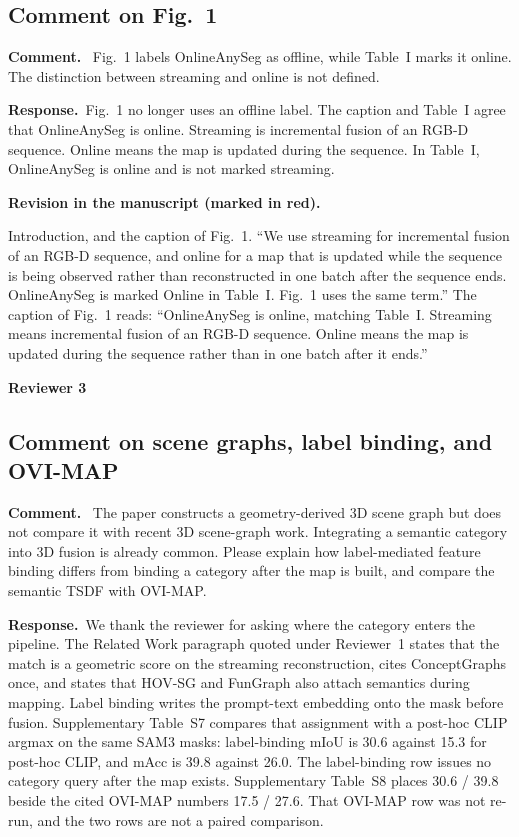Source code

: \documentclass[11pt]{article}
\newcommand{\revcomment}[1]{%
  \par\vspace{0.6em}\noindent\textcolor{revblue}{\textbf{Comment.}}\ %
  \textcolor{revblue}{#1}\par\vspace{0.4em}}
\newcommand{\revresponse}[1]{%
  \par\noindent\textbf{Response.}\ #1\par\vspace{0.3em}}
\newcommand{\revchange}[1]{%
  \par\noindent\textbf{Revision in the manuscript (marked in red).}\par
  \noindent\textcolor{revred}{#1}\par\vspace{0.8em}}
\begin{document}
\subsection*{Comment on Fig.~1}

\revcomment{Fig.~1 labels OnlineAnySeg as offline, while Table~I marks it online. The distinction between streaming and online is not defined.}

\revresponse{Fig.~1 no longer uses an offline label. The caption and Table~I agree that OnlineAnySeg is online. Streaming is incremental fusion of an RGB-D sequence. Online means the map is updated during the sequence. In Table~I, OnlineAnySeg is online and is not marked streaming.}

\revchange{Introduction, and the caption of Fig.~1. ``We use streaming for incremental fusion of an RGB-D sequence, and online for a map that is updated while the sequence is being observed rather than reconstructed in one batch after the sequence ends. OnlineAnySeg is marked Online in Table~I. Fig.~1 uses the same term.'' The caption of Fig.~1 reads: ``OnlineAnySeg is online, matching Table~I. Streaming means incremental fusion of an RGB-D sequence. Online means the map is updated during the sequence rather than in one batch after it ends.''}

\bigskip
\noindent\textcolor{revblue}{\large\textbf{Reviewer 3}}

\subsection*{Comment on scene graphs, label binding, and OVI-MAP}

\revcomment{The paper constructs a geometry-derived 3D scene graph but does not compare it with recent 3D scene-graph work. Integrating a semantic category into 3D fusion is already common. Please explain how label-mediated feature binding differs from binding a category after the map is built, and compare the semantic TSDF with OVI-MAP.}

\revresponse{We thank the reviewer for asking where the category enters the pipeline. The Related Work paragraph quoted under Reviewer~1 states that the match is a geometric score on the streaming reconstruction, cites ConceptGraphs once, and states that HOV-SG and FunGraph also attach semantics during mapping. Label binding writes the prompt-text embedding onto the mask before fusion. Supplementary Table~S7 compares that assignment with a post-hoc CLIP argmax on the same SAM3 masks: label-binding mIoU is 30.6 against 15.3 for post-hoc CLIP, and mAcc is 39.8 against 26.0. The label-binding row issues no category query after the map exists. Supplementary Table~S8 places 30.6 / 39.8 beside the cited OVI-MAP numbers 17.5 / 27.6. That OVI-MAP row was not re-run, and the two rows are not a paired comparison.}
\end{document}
...
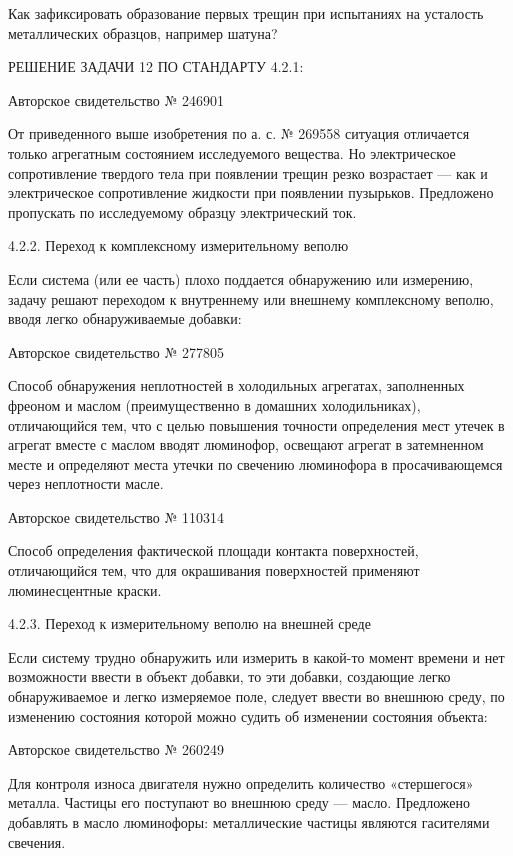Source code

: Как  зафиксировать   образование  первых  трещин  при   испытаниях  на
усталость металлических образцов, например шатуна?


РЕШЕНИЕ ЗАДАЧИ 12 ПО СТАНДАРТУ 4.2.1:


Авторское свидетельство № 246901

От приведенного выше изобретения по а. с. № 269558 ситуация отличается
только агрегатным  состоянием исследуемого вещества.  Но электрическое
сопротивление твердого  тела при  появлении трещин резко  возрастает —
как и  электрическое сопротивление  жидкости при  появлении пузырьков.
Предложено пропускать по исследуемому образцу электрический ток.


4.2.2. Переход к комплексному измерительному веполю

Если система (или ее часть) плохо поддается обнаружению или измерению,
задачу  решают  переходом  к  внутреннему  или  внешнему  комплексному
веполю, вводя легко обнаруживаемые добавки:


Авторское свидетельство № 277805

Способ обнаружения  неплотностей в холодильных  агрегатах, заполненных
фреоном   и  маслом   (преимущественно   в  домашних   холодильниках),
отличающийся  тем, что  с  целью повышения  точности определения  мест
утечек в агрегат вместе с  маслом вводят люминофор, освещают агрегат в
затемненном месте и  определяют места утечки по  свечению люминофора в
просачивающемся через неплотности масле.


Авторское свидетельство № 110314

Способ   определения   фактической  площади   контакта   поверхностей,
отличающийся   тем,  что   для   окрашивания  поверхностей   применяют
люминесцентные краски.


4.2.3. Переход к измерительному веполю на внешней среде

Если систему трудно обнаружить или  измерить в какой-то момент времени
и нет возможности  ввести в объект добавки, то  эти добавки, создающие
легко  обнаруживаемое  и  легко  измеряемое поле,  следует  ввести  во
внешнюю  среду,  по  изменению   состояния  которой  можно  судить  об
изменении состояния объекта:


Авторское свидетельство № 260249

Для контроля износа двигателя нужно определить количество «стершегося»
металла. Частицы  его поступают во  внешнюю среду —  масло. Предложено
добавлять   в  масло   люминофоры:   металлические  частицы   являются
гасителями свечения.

### Task instructions:
Wherever a line in the entries above holds "fusion", copy that line.

### Finished exercise:
\revresponse{Fig.~1 no longer uses an offline label. The caption and Table~I agree that OnlineAnySeg is online. Streaming is incremental fusion of an RGB-D sequence. Online means the map is updated during the sequence. In Table~I, OnlineAnySeg is online and is not marked streaming.}
\revchange{Introduction, and the caption of Fig.~1. ``We use streaming for incremental fusion of an RGB-D sequence, and online for a map that is updated while the sequence is being observed rather than reconstructed in one batch after the sequence ends. OnlineAnySeg is marked Online in Table~I. Fig.~1 uses the same term.'' The caption of Fig.~1 reads: ``OnlineAnySeg is online, matching Table~I. Streaming means incremental fusion of an RGB-D sequence. Online means the map is updated during the sequence rather than in one batch after it ends.''}
\revcomment{The paper constructs a geometry-derived 3D scene graph but does not compare it with recent 3D scene-graph work. Integrating a semantic category into 3D fusion is already common. Please explain how label-mediated feature binding differs from binding a category after the map is built, and compare the semantic TSDF with OVI-MAP.}
\revresponse{We thank the reviewer for asking where the category enters the pipeline. The Related Work paragraph quoted under Reviewer~1 states that the match is a geometric score on the streaming reconstruction, cites ConceptGraphs once, and states that HOV-SG and FunGraph also attach semantics during mapping. Label binding writes the prompt-text embedding onto the mask before fusion. Supplementary Table~S7 compares that assignment with a post-hoc CLIP argmax on the same SAM3 masks: label-binding mIoU is 30.6 against 15.3 for post-hoc CLIP, and mAcc is 39.8 against 26.0. The label-binding row issues no category query after the map exists. Supplementary Table~S8 places 30.6 / 39.8 beside the cited OVI-MAP numbers 17.5 / 27.6. That OVI-MAP row was not re-run, and the two rows are not a paired comparison.}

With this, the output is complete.